Investment Screening in Germany and Europe

© Fotalia/Edward de Rule

© Fotalia/Edward de Rule

Chinese businesses are increasingly investing in German and European companies. Over the past two years, the German government has expanded its right to intervene in foreign investment. Industry remains adamant that Europe must stay open to investment. There must be no interventions in private property and freedom of contract for industrial policy reasons.

China is investing more and more abroad. According to UNCTAD, Chinese stocks of foreign direct investment have increased by the factor 53 since the turn of the millennium (as of 2018). In many European countries, there is growing concern about key technologies being “sold out”. The takeover of the German robot manufacturer KUKA, the Chinese stake in Daimler, and the involvement in the German network operator 50Hertz have led to controversial discussions in recent years.

Proponents of tighter state investment screenings warn about the threat to security and public order, in particular regarding investment in armaments companies and critical infrastructure.  Moreover, they see the competitiveness of the local economy as being endangered by foreign investors appropriating future-oriented technologies through acquisitions. Moreover, they argue that by strengthening our own right to intervene, other states – especially China – will be induced to open their own markets (“reciprocity”).

Germany’s Tightened Foreign Trade Law and the European Commission’s Draft Regulation

In response to this debate, the German government tightened the foreign trade ordinance in July 2017. This included introducing the obligation to notify authorities of company takeovers in certain sectors of the economy in the area of critical infrastructure.  At the same time, the list of sectors in which takeovers are subject to approval was expanded to include “key technologies”. Through the extension of the screening periods, the Ministry for Economic Affairs was given more room to manoeuvre.
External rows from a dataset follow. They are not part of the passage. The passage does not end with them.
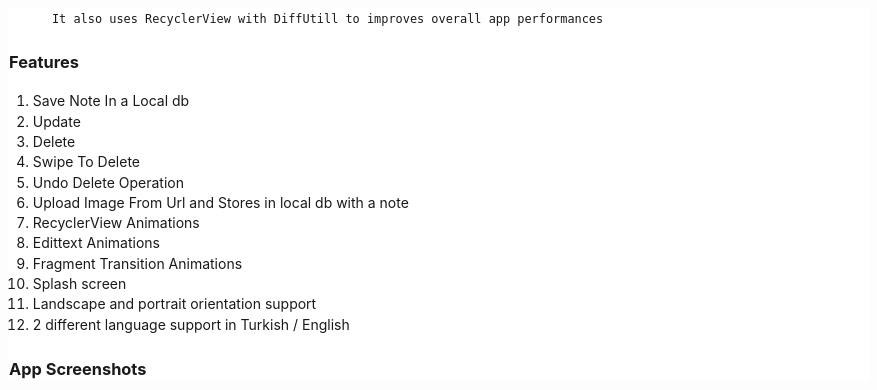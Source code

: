           It also uses RecyclerView with DiffUtill to improves overall app performances


### Features
1. Save Note In a Local db
2. Update
3. Delete
4. Swipe To Delete
5. Undo Delete Operation
6. Upload Image From Url and Stores in local db with a note
7. RecyclerView Animations
8. Edittext Animations
9. Fragment Transition Animations 
10. Splash screen
11. Landscape and portrait orientation support
12. 2 different language support in Turkish / English


### App Screenshots

<p align="middle">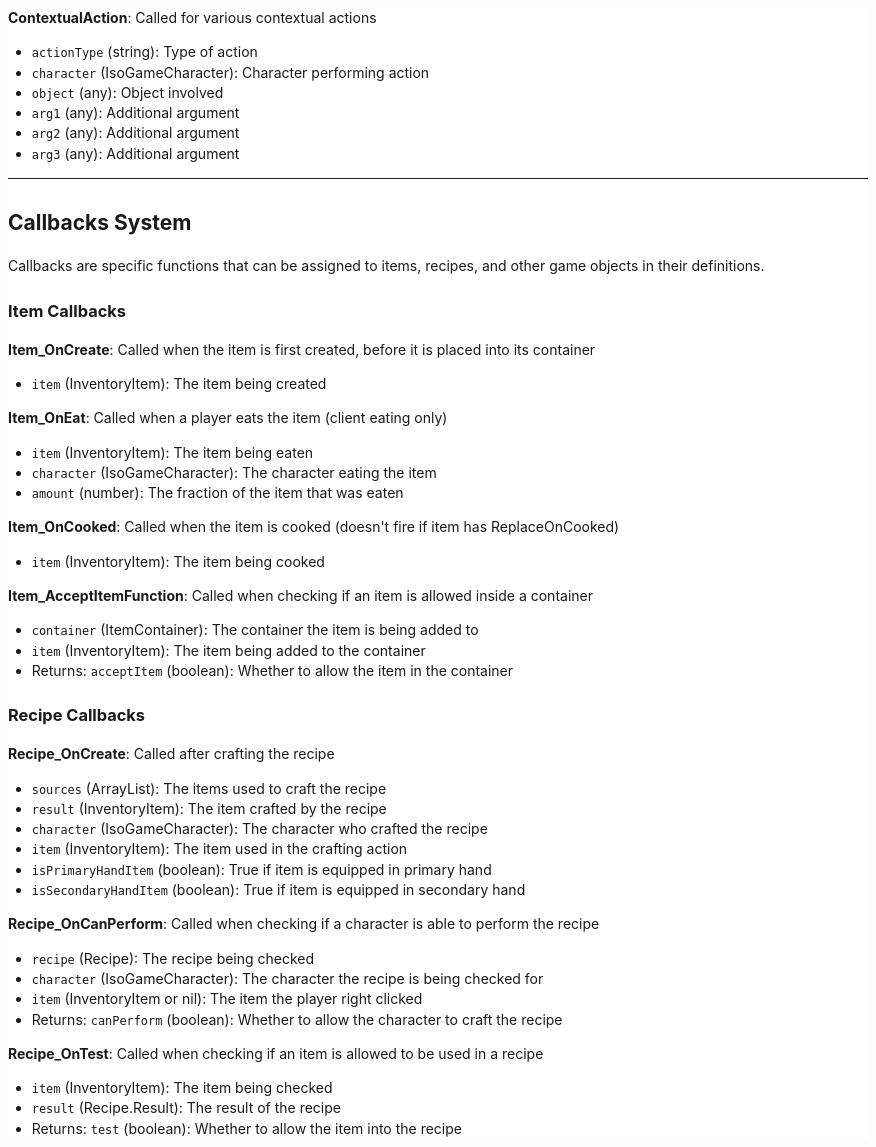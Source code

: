 **ContextualAction**: Called for various contextual actions
- `actionType` (string): Type of action
- `character` (IsoGameCharacter): Character performing action
- `object` (any): Object involved
- `arg1` (any): Additional argument
- `arg2` (any): Additional argument
- `arg3` (any): Additional argument

---

## Callbacks System

Callbacks are specific functions that can be assigned to items, recipes, and other game objects in their definitions.

### Item Callbacks

**Item_OnCreate**: Called when the item is first created, before it is placed into its container
- `item` (InventoryItem): The item being created

**Item_OnEat**: Called when a player eats the item (client eating only)
- `item` (InventoryItem): The item being eaten
- `character` (IsoGameCharacter): The character eating the item
- `amount` (number): The fraction of the item that was eaten

**Item_OnCooked**: Called when the item is cooked (doesn't fire if item has ReplaceOnCooked)
- `item` (InventoryItem): The item being cooked

**Item_AcceptItemFunction**: Called when checking if an item is allowed inside a container
- `container` (ItemContainer): The container the item is being added to
- `item` (InventoryItem): The item being added to the container
- Returns: `acceptItem` (boolean): Whether to allow the item in the container

### Recipe Callbacks

**Recipe_OnCreate**: Called after crafting the recipe
- `sources` (ArrayList<InventoryItem>): The items used to craft the recipe
- `result` (InventoryItem): The item crafted by the recipe
- `character` (IsoGameCharacter): The character who crafted the recipe
- `item` (InventoryItem): The item used in the crafting action
- `isPrimaryHandItem` (boolean): True if item is equipped in primary hand
- `isSecondaryHandItem` (boolean): True if item is equipped in secondary hand

**Recipe_OnCanPerform**: Called when checking if a character is able to perform the recipe
- `recipe` (Recipe): The recipe being checked
- `character` (IsoGameCharacter): The character the recipe is being checked for
- `item` (InventoryItem or nil): The item the player right clicked
- Returns: `canPerform` (boolean): Whether to allow the character to craft the recipe

**Recipe_OnTest**: Called when checking if an item is allowed to be used in a recipe
- `item` (InventoryItem): The item being checked
- `result` (Recipe.Result): The result of the recipe
- Returns: `test` (boolean): Whether to allow the item into the recipe
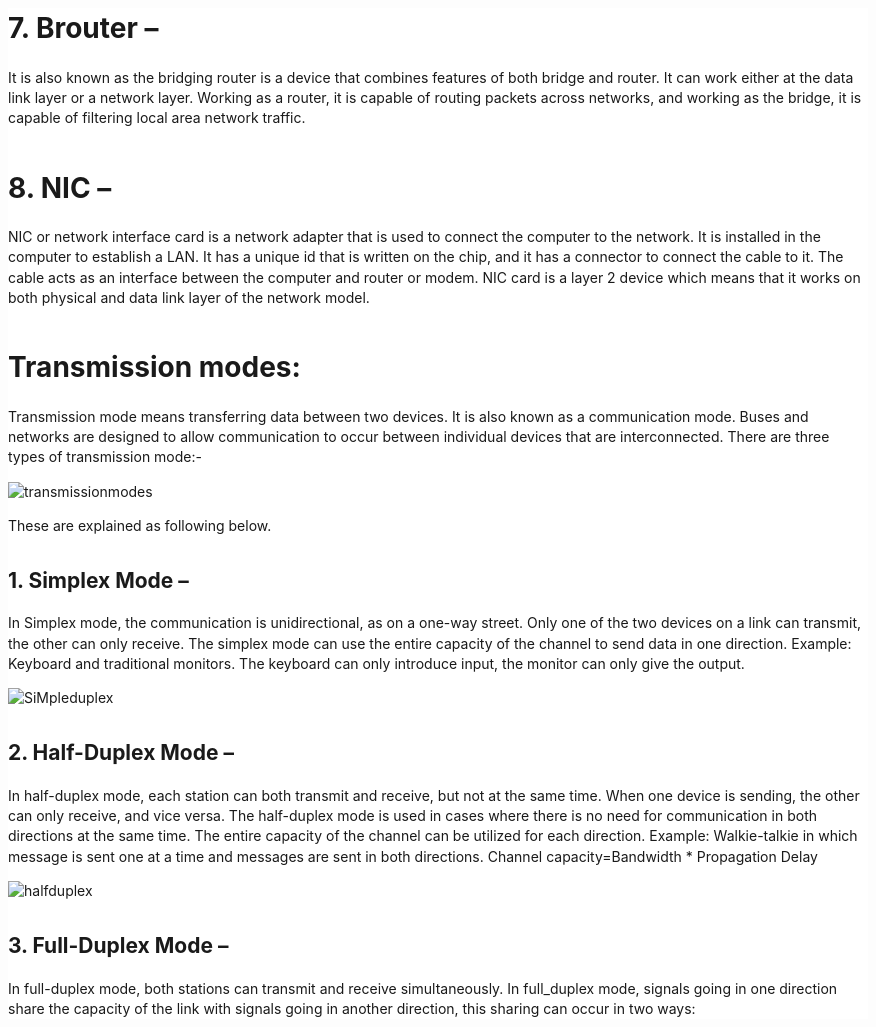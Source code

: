 # 7. Brouter –
It is also known as the bridging router is a device that combines features of both bridge and router. It can work either at the data link layer or a network layer. Working as a router, it is capable of routing packets across networks, and working as the bridge, it is capable of filtering local area network traffic. 

# 8. NIC – 
NIC or network interface card is a network adapter that is used to connect the computer to the network. It is installed in the computer to establish a LAN.  It has a unique id that is written on the chip, and it has a connector to connect the cable to it. The cable acts as an interface between the computer and router or modem. NIC card is a layer 2 device which means that it works on both physical and data link layer of the network model. 

# Transmission modes:

Transmission mode means transferring data between two devices. It is also known as a communication mode. Buses and networks are designed to allow communication to occur between individual devices that are interconnected. There are three types of transmission mode:- 


![transmissionmodes](https://user-images.githubusercontent.com/42698268/143721740-44e339a7-0d6b-4a31-874f-7c7cbf2406fd.png)

These are explained as following below.

## 1. Simplex Mode –
In Simplex mode, the communication is unidirectional, as on a one-way street. Only one of the two devices on a link can transmit, the other can only receive. The simplex mode can use the entire capacity of the channel to send data in one direction. 
Example: Keyboard and traditional monitors. The keyboard can only introduce input, the monitor can only give the output. 

 
![SiMpleduplex](https://user-images.githubusercontent.com/42698268/143721747-9311e11b-e963-4d1b-a8b5-ca3ecec65c27.png)


## 2. Half-Duplex Mode –
In half-duplex mode, each station can both transmit and receive, but not at the same time. When one device is sending, the other can only receive, and vice versa. The half-duplex mode is used in cases where there is no need for communication in both directions at the same time. The entire capacity of the channel can be utilized for each direction. 
Example: Walkie-talkie in which message is sent one at a time and messages are sent in both directions. 
Channel capacity=Bandwidth * Propagation Delay

![halfduplex](https://user-images.githubusercontent.com/42698268/143721756-124cbfec-1483-4e1b-aa30-41ff20c1c551.png)



## 3. Full-Duplex Mode –
In full-duplex mode, both stations can transmit and receive simultaneously. In full_duplex mode, signals going in one direction share the capacity of the link with signals going in another direction, this sharing can occur in two ways:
In December 2018, the German federal government lowered the threshold for screening and prohibiting investments from third countries in the area of critical infrastructure from 25 per cent to 10 per cent.

In Spring 2019, the European Council and the European Parliament adopted a regulation establishing a framework for the screening of foreign direct investments into the EU. The draft explicitly emphasizes that foreign investments can be limited only on the grounds of a threat to national security and that the Member States always have the final say on whether to restrict specific investments.

The Significance of Foreign Investment and the Safeguarding of Security and Order

Germany and Europe benefit considerably from open markets for goods, services, and investments. The total amount of revenue earned by German companies through their sites located abroad is approximately double the total value of German exports. Similarly, foreign companies are engaged here in Europe. Alone in Germany, some three million people work for around 16,000 companies in which foreign investors have stakes.

In order to maintain their competitiveness, the EU and Germany must remain open to foreign investors. This is particularly important at a time when foreign direct investors are being increasingly drawn to the growth markets of the Far East. European politicians should also not give other states any grounds to turn to protectionism.

At the same time, Berlin and Brussels must safeguard national security and public order. Under EU law, state control over acquisitions of security-relevant companies in the areas of defence and infrastructure is both admissible and acceptable from a regulatory point of view. In Germany, there are sufficient legal means to safeguard national security. Any economically motivated restrictions on investment freedom that go beyond this framework would constitute inadmissible interference in private property and freedom of contract – two integral elements of the market economy.

No Backdoor Protectionism!

While the German government and the European Commission should work resolutely towards the further opening of foreign markets, they should ensure that the appropriate political instruments are used to achieve this goal. It is far better to conclude free trade and investment treaties, take part in the dialogue within the WTO and participate in global governance forums such as the G7 and G20 than to erect ever more barriers for investors. Moreover, it is important to adapt the German and European economic system to tackle the increasing systemic competition with China. Such adaptation must take into account our economic order as a whole and should not be limited to investment controls on foreigners. This includes competition law, procurement law, and financial market regulation. In this vein, BDI has published a strategic position paper, laying out more than 50 recommendations on how to deal with China.